Former Democratic lawmaker who interrupted Trump found guilty in COVID fraud case

Last month, a former left-wing lawmaker was convicted and received a sentence for deception involving COVID-19 relief loans.

Former Democratic Virginia State Representative Ibraheem Samira drew attention in 2019 when he interrupted President Donald Trump’s speech at Jamestown, holding signs that said “Deport Hate” and “Reunite Families.”

According to a court ruling, “The defendant was stealing federal tax dollars while deciding how to spend Virginia tax dollars.”

Samira, now 34, was sentenced to three years of probation and required to pay $88,000 in restitution after pleading guilty to one count of wire fraud, as reported on Tuesday. In May 2020, he took out an $83,000 loan through the Paycheck Protection Program for a dental clinic in Fairfax County. He later applied for loan forgiveness in August 2021, a process that mandates funds be allocated for payroll, rent, and mortgage payments.
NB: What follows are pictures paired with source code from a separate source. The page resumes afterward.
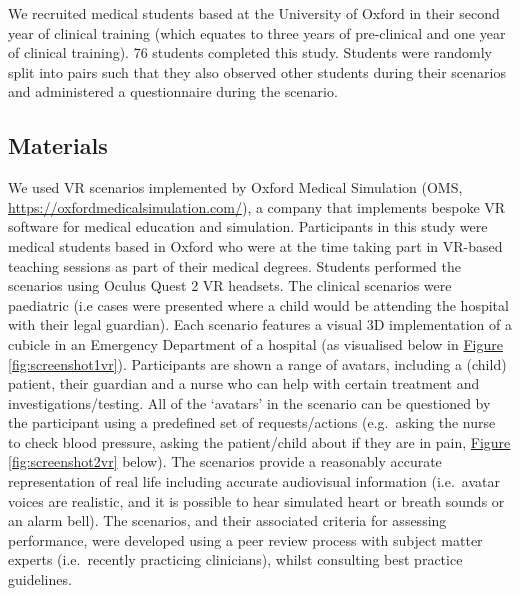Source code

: \documentclass[a4paper, nobind]{templates/ociamthesis}
\begin{document}
We recruited medical students based at the University of Oxford in their second year of clinical training (which equates to three years of pre-clinical and one year of clinical training). 76 students completed this study. Students were randomly split into pairs such that they also observed other students during their scenarios and administered a questionnaire during the scenario.

\subsection{Materials}\label{materials}

We used VR scenarios implemented by Oxford Medical Simulation (OMS, \url{https://oxfordmedicalsimulation.com/}), a company that implements bespoke VR software for medical education and simulation. Participants in this study were medical students based in Oxford who were at the time taking part in VR-based teaching sessions as part of their medical degrees. Students performed the scenarios using Oculus Quest 2 VR headsets. The clinical scenarios were paediatric (i.e cases were presented where a child would be attending the hospital with their legal guardian). Each scenario features a visual 3D implementation of a cubicle in an Emergency Department of a hospital (as visualised below in \hyperref[fig:screenshot1vr]{Figure \ref{fig:screenshot1vr}}). Participants are shown a range of avatars, including a (child) patient, their guardian and a nurse who can help with certain treatment and investigations/testing. All of the `avatars' in the scenario can be questioned by the participant using a predefined set of requests/actions (e.g.~asking the nurse to check blood pressure, asking the patient/child about if they are in pain, \hyperref[fig:screenshot2vr]{Figure \ref{fig:screenshot2vr}} below). The scenarios provide a reasonably accurate representation of real life including accurate audiovisual information (i.e.~avatar voices are realistic, and it is possible to hear simulated heart or breath sounds or an alarm bell). The scenarios, and their associated criteria for assessing performance, were developed using a peer review process with subject matter experts (i.e.~recently practicing clinicians), whilst consulting best practice guidelines.

\newpage
\end{document}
While Samira stated he would use the loan to pay four employees at his clinic, court documents revealed that his company did not have any employees listed on payroll. Moreover, just days before the loan application, he lacked an active financial account to support payroll expenses.

Allegations surfaced that he forged payroll and tax documents to obtain the loan. Prosecutors noted that the funds were funneled through the accounts of the supposed employees and subsequently transferred to Samira’s personal account.

They emphasized, “The defendant was stealing federal tax dollars while deciding how to spend Virginia tax dollars.”

In a statement, Samira claimed a “misunderstanding of the PPP loan process” that was “weaponized by Donald Trump’s Justice Department.” He had initially indicated he would use the funds to hire new workers but later switched his claim to say the money would support existing employees. He admitted he opted not to hire more staff after realizing the pandemic would persist longer than anticipated. Instead, he reportedly invested the money in dental equipment and office furniture, which, of course, were not approved expenditures.